> WHAT TO DO: Give every entry again, unchanged, and leave its images out.

> DATA PROVIDED:
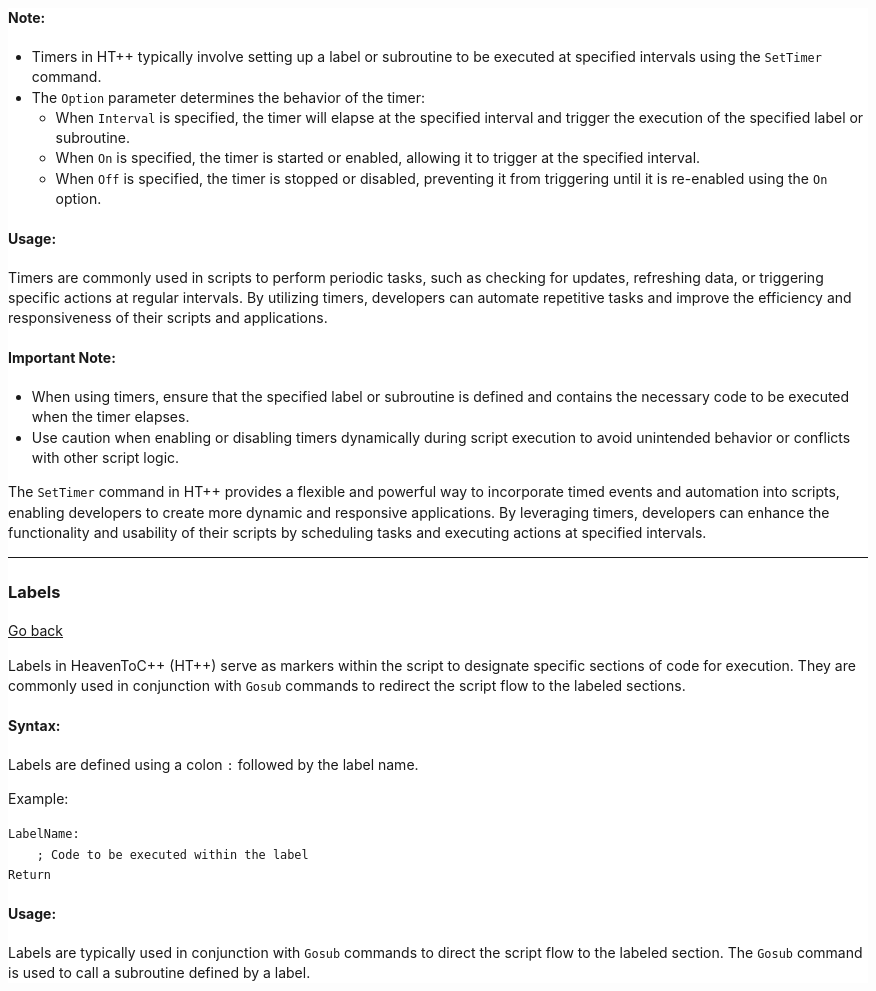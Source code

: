 #### Note:

- Timers in HT++ typically involve setting up a label or subroutine to be executed at specified intervals using the `SetTimer` command.
- The `Option` parameter determines the behavior of the timer:
  - When `Interval` is specified, the timer will elapse at the specified interval and trigger the execution of the specified label or subroutine.
  - When `On` is specified, the timer is started or enabled, allowing it to trigger at the specified interval.
  - When `Off` is specified, the timer is stopped or disabled, preventing it from triggering until it is re-enabled using the `On` option.

#### Usage:

Timers are commonly used in scripts to perform periodic tasks, such as checking for updates, refreshing data, or triggering specific actions at regular intervals. By utilizing timers, developers can automate repetitive tasks and improve the efficiency and responsiveness of their scripts and applications.

#### Important Note:

- When using timers, ensure that the specified label or subroutine is defined and contains the necessary code to be executed when the timer elapses.
- Use caution when enabling or disabling timers dynamically during script execution to avoid unintended behavior or conflicts with other script logic.

The `SetTimer` command in HT++ provides a flexible and powerful way to incorporate timed events and automation into scripts, enabling developers to create more dynamic and responsive applications. By leveraging timers, developers can enhance the functionality and usability of their scripts by scheduling tasks and executing actions at specified intervals.

---

### Labels <a id="labels"></a>

[Go back](#features)

Labels in HeavenToC++ (HT++) serve as markers within the script to designate specific sections of code for execution. They are commonly used in conjunction with `Gosub` commands to redirect the script flow to the labeled sections.

#### Syntax:

Labels are defined using a colon `:` followed by the label name.

Example:

```ahk
LabelName:
    ; Code to be executed within the label
Return
```

#### Usage:

Labels are typically used in conjunction with `Gosub` commands to direct the script flow to the labeled section. The `Gosub` command is used to call a subroutine defined by a label.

> RESPONSE BOX:
Source code

: #### Note:

- Timers in HT++ typically involve setting up a label or subroutine to be executed at specified intervals using the `SetTimer` command.
- The `Option` parameter determines the behavior of the timer:
  - When `Interval` is specified, the timer will elapse at the specified interval and trigger the execution of the specified label or subroutine.
  - When `On` is specified, the timer is started or enabled, allowing it to trigger at the specified interval.
  - When `Off` is specified, the timer is stopped or disabled, preventing it from triggering until it is re-enabled using the `On` option.

#### Usage:

Timers are commonly used in scripts to perform periodic tasks, such as checking for updates, refreshing data, or triggering specific actions at regular intervals. By utilizing timers, developers can automate repetitive tasks and improve the efficiency and responsiveness of their scripts and applications.

#### Important Note:

- When using timers, ensure that the specified label or subroutine is defined and contains the necessary code to be executed when the timer elapses.
- Use caution when enabling or disabling timers dynamically during script execution to avoid unintended behavior or conflicts with other script logic.

The `SetTimer` command in HT++ provides a flexible and powerful way to incorporate timed events and automation into scripts, enabling developers to create more dynamic and responsive applications. By leveraging timers, developers can enhance the functionality and usability of their scripts by scheduling tasks and executing actions at specified intervals.

---

### Labels <a id="labels"></a>

[Go back](#features)

Labels in HeavenToC++ (HT++) serve as markers within the script to designate specific sections of code for execution. They are commonly used in conjunction with `Gosub` commands to redirect the script flow to the labeled sections.

#### Syntax:

Labels are defined using a colon `:` followed by the label name.

Example:

```ahk
LabelName:
    ; Code to be executed within the label
Return
```

#### Usage:

Labels are typically used in conjunction with `Gosub` commands to direct the script flow to the labeled section. The `Gosub` command is used to call a subroutine defined by a label.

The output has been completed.